Accepted by the nation as part of the Turner Bequest 1856
This drawing of Abingdon served as the basis of the picture (Tate N00485) formerly known as ‘Dorchester Mead, Oxfordshire’ having been identified with the work exhibited under that title at Turner’s Gallery in 1810 although it was titled ‘Abingdon, taken from the River’ when sold in 1829 from the collection of its first owner, George Hibbert.1 Hill, recognising another picture (Tate N00462)2 as the 1810 exhibit, plausibly argues that Abingdon was shown at Turner’s Gallery in 1806 or 1807, years for which there are no complete lists of exhibits. The view is of the Thames, which here splits into two channels, with Abingdon Bridge, the adjacent Nag’s Head Inn and, beyond the bridge in the right distance, the spire of St Helen’s Church. A slighter outline of the same view but from closer to the bridge, is on folio 40 verso of the sketchbook (D05899). Both sketches were presumably made from nature.
Here, the main elements of the picture are already in place, including two groups of cattle in the foreground and a boat at the centre. In Wilkinson’s opinion the ‘misty-morning effect of this picture owes nothing to the sketch’,3 but in fact the interplay of firm and light pressure on the pen and the use of hatching foreshadow the tonal variations of the oil and the way in which its features dissolve into luminous vapour.
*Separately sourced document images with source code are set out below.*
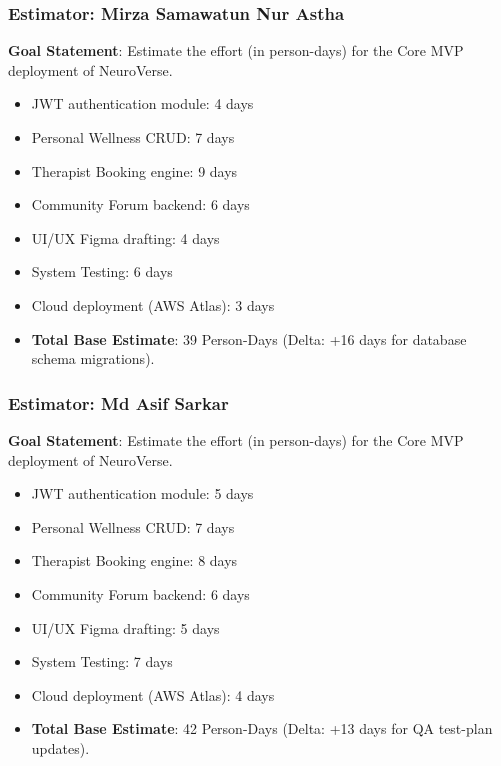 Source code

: \documentclass[a4paper,11pt]{report}
\begin{document}
\subsubsection{Estimator: Mirza Samawatun Nur Astha}
\textbf{Goal Statement}: Estimate the effort (in person-days) for the Core MVP deployment of NeuroVerse.
\begin{itemize}
    \item JWT authentication module: 4 days
    \item Personal Wellness CRUD: 7 days
    \item Therapist Booking engine: 9 days
    \item Community Forum backend: 6 days
    \item UI/UX Figma drafting: 4 days
    \item System Testing: 6 days
    \item Cloud deployment (AWS Atlas): 3 days
    \item \textbf{Total Base Estimate}: 39 Person-Days (Delta: +16 days for database schema migrations).
\end{itemize}

\subsubsection{Estimator: Md Asif Sarkar}
\textbf{Goal Statement}: Estimate the effort (in person-days) for the Core MVP deployment of NeuroVerse.
\begin{itemize}
    \item JWT authentication module: 5 days
    \item Personal Wellness CRUD: 7 days
    \item Therapist Booking engine: 8 days
    \item Community Forum backend: 6 days
    \item UI/UX Figma drafting: 5 days
    \item System Testing: 7 days
    \item Cloud deployment (AWS Atlas): 4 days
    \item \textbf{Total Base Estimate}: 42 Person-Days (Delta: +13 days for QA test-plan updates).
\end{itemize}
\end{document}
For the right of the picture, Turner seems to have borrowed the motif of a crane from his adjoining sketch on folio 5 (D05851), made near Walton Bridge; it is shown unloading timber, as Hill suggests for the construction of Abingdon’s new gaol being built beyond the bridge at this period.4 Turner also made, probably in the studio, two small variant composition studies for the picture on a single leaf of the Hesperides (1) sketchbook (Tate D05799; Turner Bequest XCIII 21a).

David Blayney Brown
December 2007

1
Butlin and Joll 1984, p.77 no.107 (pl.114); the confusion over the title of this picture is discussed by the authors who identify it with the 1810 ‘Dorchester Mead’.
2
Ibid., p.54 no.70 (pl.80); previously shown at Turner’s Gallery in 1808 and 1809 as ‘The Union of the Thames and Isis’, thus confirming the location of the subject as Dorchester.
3
Wilkinson 1974, p.73.
4
Hill 1993, p.137.

How to cite

David Blayney Brown, ‘Study for ‘Abingdon’ 1805 by Joseph Mallord William Turner’, catalogue entry, December 2007, in David Blayney Brown (ed.), J.M.W. Turner: Sketchbooks, Drawings and Watercolours, Tate Research Publication, December 2012, https://www.tate.org.uk/art/research-publications/jmw-turner/joseph-mallord-william-turner-study-for-abingdon-r1130073, accessed 24 November 2024.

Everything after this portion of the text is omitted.